The PMCF plan must define how you will collect clinical performance data post-market. Not just complaints and adverse events. Actual outcome data showing the device performs its intended clinical purpose.
For a diagnostic IVD, this might mean tracking how often the test result led to correct diagnosis versus missed or delayed diagnosis. For a monitoring IVD, this might mean tracking how test results correlated with treatment adjustments and patient outcomes.
The PMCF design must generate data that answers the clinical performance question. Many PMCF plans I review are generic surveillance activities. They monitor device performance but do not assess clinical outcomes.
That approach does not satisfy clinical performance evaluation requirements. The data collected must be usable to confirm or update your clinical performance claims.
What happens when clinical performance evaluation is incomplete
Notified Bodies are increasingly focused on clinical performance for IVDs. The scrutiny has intensified under MDR. The questions are more specific. The deficiencies are documented more carefully.
An incomplete clinical performance evaluation leads to major non-conformities. Not just requests for more data. Rejections that require fundamental redesign of the clinical evaluation strategy.
I have seen manufacturers respond by adding more analytical studies. More precision data. More linearity curves. Reviewers reject the response because it still does not address clinical performance.

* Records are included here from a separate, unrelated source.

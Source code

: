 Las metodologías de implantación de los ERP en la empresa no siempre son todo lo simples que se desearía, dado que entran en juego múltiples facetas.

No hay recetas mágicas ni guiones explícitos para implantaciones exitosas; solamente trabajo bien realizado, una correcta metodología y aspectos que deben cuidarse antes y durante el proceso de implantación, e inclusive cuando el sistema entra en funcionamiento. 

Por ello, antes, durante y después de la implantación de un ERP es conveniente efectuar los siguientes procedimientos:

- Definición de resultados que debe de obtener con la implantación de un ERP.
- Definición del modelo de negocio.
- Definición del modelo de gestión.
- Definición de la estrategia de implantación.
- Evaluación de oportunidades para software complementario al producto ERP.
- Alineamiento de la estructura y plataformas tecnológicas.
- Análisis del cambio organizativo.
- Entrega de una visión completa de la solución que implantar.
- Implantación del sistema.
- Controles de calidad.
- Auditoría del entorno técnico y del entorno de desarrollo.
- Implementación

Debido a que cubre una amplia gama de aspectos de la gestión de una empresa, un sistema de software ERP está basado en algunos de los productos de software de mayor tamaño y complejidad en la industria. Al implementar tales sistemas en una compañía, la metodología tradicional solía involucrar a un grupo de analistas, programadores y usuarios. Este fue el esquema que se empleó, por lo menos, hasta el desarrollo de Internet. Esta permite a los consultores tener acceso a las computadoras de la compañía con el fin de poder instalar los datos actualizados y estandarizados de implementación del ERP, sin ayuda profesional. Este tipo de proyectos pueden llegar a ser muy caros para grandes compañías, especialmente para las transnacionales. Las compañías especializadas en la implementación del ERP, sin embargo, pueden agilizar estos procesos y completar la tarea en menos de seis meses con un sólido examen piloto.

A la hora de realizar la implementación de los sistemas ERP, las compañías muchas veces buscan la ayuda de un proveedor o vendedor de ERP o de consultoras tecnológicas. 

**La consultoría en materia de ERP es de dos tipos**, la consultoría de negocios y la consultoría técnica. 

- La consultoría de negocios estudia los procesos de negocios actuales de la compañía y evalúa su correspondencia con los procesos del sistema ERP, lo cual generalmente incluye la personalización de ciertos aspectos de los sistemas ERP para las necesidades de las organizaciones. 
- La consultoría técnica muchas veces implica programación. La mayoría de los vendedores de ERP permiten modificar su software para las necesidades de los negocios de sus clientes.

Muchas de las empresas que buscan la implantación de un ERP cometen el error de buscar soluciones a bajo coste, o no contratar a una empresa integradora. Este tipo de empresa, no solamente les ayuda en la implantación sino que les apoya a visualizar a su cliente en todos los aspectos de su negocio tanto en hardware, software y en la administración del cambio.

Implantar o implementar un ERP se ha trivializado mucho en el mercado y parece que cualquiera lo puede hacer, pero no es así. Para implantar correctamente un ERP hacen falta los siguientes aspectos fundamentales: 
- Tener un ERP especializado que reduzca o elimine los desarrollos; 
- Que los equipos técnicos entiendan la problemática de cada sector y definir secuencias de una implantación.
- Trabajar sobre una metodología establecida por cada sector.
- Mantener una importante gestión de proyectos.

The resolution requires going back to the intended purpose and asking: What clinical evidence demonstrates this device achieves that purpose? Then building the evaluation to answer that question.
Sometimes this means conducting new studies. Sometimes it means reanalyzing existing clinical data. Sometimes it means narrowing the intended purpose to match available evidence.
None of these are quick fixes. Clinical performance evaluation for IVDs requires the same rigor and planning as clinical evaluation for therapeutic devices. The measurand is different. The clinical question is different. The evaluation logic is the same.
The quality of your clinical performance evaluation is determined before you write the report. It is determined when you design your performance studies and define what evidence you will generate. If the studies do not address clinical performance, no amount of report writing will fix the gap.
Final thought
The trend in IVD regulation is clear. Clinical performance evaluation is no longer a documentation exercise. It is a demonstration that the information provided by the device serves its intended clinical purpose.
Analytical performance remains essential. It proves the device works as a measurement instrument. But clinical performance proves the device works as a medical tool.
Manufacturers who understand this distinction early build better studies, generate appropriate evidence, and write evaluations that pass review. Those who treat clinical performance as an extended analytical validation continue to face rejections and major gaps.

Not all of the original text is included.